** Work to complete **
Report every line below that carries the word "ProjectVersionTarget".

Records contained in a dataset
^^^^
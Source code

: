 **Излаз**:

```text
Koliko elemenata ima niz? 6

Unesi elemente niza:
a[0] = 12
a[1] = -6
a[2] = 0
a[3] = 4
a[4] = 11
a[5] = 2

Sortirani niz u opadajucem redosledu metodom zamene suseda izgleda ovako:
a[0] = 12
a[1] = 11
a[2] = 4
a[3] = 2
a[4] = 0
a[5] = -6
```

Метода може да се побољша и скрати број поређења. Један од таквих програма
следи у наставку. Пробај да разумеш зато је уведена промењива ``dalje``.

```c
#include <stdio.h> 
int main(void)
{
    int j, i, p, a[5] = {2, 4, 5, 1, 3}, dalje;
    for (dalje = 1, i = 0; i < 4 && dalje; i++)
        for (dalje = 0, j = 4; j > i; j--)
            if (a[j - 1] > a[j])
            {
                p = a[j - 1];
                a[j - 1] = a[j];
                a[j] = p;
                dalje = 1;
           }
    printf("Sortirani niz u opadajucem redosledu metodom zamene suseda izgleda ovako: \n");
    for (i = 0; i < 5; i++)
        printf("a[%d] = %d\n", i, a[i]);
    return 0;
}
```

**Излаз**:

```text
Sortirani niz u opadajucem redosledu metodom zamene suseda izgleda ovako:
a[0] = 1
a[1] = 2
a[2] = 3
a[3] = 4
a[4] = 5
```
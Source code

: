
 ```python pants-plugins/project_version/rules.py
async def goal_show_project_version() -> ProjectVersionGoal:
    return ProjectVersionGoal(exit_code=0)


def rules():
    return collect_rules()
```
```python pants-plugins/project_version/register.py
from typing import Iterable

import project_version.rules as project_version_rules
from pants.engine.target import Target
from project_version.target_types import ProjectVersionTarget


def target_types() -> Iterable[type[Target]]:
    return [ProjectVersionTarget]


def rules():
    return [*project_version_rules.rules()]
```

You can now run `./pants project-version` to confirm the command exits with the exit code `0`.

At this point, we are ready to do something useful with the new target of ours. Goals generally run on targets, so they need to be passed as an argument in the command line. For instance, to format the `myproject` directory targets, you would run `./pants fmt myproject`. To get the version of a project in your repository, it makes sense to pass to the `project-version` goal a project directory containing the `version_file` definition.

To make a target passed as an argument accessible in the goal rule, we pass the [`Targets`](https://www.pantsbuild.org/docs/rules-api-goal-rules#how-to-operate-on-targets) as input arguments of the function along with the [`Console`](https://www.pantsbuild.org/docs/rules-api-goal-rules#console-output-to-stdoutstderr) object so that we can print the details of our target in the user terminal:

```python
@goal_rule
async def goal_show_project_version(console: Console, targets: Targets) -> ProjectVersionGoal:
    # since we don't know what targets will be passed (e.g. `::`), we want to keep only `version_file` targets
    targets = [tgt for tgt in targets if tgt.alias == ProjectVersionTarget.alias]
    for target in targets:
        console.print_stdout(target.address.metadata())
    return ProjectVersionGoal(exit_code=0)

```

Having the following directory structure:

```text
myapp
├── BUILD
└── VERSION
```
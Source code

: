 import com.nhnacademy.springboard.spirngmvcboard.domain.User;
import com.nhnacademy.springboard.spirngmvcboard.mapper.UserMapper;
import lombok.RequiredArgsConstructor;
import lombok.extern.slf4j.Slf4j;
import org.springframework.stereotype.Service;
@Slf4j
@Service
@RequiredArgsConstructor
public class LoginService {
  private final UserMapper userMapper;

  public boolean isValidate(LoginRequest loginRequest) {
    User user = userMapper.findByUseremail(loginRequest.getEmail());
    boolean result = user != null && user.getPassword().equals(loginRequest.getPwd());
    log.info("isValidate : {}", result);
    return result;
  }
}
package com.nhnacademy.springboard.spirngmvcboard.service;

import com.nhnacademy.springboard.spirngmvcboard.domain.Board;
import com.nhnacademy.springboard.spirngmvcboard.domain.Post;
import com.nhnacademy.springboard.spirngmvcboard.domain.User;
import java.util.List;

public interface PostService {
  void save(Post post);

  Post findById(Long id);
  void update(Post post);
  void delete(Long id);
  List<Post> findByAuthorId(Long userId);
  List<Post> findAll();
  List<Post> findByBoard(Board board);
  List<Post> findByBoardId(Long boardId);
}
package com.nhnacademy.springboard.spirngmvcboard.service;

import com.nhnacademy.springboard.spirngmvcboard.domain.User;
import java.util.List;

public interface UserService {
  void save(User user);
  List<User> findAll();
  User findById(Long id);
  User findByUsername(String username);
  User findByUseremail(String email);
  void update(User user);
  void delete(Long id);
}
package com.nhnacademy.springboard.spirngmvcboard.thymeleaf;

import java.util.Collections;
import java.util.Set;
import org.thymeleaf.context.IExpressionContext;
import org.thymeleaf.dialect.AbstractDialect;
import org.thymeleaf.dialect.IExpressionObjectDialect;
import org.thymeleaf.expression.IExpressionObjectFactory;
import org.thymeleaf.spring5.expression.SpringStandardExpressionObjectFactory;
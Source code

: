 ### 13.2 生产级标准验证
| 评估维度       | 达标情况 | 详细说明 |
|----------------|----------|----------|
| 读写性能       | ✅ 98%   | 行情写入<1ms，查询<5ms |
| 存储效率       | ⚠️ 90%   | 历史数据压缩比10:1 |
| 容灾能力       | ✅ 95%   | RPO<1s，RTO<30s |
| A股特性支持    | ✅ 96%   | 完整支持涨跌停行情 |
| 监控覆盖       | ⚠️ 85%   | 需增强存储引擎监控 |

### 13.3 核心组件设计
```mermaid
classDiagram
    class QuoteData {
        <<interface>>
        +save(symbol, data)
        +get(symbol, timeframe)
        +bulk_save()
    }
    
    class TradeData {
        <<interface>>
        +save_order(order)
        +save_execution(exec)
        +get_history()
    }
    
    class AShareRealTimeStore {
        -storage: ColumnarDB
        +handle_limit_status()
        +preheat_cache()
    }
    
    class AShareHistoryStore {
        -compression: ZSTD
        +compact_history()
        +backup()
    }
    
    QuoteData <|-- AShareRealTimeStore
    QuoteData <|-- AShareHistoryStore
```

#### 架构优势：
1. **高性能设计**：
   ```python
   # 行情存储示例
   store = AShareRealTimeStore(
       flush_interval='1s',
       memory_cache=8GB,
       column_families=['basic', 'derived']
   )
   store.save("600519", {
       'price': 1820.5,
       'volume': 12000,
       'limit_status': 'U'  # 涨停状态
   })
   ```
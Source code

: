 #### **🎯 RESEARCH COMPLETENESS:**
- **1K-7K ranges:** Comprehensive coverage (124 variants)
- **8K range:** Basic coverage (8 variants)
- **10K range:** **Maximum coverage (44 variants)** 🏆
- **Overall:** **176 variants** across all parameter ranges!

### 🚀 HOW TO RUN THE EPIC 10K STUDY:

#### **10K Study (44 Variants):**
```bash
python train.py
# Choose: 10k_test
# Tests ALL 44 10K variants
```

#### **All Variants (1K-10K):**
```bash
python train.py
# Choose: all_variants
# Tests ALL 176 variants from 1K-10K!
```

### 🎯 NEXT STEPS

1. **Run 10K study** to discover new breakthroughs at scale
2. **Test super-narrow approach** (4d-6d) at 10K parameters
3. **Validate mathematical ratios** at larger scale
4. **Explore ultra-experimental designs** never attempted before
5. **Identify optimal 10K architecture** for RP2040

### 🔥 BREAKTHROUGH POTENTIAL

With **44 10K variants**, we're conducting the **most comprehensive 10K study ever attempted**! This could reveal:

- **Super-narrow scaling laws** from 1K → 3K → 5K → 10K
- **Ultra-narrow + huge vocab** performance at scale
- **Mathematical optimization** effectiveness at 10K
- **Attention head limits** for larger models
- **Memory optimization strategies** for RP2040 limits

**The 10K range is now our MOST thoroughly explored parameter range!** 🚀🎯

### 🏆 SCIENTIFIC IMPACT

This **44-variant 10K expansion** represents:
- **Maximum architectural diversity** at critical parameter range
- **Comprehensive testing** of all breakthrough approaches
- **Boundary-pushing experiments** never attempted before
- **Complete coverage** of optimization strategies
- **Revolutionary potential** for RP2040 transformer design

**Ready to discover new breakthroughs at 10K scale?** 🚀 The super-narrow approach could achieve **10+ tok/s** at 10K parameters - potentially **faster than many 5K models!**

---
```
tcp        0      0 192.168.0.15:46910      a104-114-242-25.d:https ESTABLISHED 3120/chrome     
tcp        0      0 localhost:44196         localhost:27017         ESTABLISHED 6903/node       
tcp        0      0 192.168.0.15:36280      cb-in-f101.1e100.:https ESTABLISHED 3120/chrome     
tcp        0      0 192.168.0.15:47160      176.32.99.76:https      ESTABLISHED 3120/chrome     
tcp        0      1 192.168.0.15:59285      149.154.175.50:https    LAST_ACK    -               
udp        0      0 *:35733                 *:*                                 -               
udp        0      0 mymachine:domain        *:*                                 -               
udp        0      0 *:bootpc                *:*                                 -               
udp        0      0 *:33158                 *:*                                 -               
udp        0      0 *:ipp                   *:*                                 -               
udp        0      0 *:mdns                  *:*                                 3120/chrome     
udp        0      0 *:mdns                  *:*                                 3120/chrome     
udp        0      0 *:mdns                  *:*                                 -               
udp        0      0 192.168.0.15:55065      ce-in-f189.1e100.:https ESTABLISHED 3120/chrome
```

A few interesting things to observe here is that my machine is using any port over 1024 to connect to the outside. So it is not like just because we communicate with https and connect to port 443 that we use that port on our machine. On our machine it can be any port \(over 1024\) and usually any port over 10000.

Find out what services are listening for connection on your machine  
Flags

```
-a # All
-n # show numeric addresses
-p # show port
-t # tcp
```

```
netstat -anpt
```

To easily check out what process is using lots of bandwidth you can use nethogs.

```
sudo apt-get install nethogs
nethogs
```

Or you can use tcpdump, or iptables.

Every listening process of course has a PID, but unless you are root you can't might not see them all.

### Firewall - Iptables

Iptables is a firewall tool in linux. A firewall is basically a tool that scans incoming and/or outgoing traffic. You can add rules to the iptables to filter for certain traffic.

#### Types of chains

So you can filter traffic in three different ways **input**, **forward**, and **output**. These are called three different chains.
^^^^
** Written response **
from project_version.target_types import ProjectVersionTarget
    return [ProjectVersionTarget]
    targets = [tgt for tgt in targets if tgt.alias == ProjectVersionTarget.alias]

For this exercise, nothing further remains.